(Stored data)
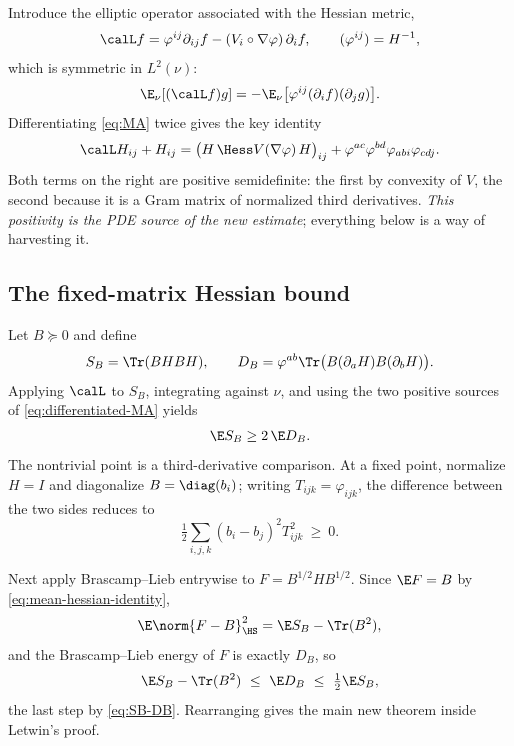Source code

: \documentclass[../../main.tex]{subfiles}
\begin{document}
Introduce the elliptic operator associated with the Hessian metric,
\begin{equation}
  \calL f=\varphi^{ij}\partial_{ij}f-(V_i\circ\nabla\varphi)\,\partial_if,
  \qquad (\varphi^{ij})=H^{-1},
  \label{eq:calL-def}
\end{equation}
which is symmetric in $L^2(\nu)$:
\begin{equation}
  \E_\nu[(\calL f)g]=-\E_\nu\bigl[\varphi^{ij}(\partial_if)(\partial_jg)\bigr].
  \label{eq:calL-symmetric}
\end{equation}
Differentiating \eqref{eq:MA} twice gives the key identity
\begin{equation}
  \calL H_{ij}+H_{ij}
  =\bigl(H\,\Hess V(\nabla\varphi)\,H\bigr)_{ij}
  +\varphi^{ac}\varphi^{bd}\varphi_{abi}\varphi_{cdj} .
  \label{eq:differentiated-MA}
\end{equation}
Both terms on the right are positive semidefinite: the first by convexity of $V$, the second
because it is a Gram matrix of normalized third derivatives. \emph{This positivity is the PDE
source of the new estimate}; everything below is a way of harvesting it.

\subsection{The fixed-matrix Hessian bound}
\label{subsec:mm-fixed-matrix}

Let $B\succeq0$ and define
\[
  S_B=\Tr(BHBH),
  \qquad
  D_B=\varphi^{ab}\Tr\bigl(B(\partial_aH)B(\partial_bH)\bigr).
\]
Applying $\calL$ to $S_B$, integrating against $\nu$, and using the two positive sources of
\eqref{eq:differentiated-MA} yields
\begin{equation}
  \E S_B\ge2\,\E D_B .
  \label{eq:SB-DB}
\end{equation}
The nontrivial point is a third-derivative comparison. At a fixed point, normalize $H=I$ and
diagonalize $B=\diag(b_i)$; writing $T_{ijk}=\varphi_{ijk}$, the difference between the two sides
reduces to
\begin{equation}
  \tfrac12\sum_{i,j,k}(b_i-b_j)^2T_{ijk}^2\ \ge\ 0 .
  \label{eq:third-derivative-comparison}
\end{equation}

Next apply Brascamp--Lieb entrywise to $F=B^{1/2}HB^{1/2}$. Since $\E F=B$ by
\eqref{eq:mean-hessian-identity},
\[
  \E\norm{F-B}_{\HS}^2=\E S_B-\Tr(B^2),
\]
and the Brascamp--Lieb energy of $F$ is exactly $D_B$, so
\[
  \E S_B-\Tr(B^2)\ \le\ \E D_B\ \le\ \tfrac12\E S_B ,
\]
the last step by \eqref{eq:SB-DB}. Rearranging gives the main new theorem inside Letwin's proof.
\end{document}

## [Work order]
Lines with "main" in the records above: copy every one of them.

## [Exercise output]
: \documentclass[../../main.tex]{subfiles}
the last step by \eqref{eq:SB-DB}. Rearranging gives the main new theorem inside Letwin's proof.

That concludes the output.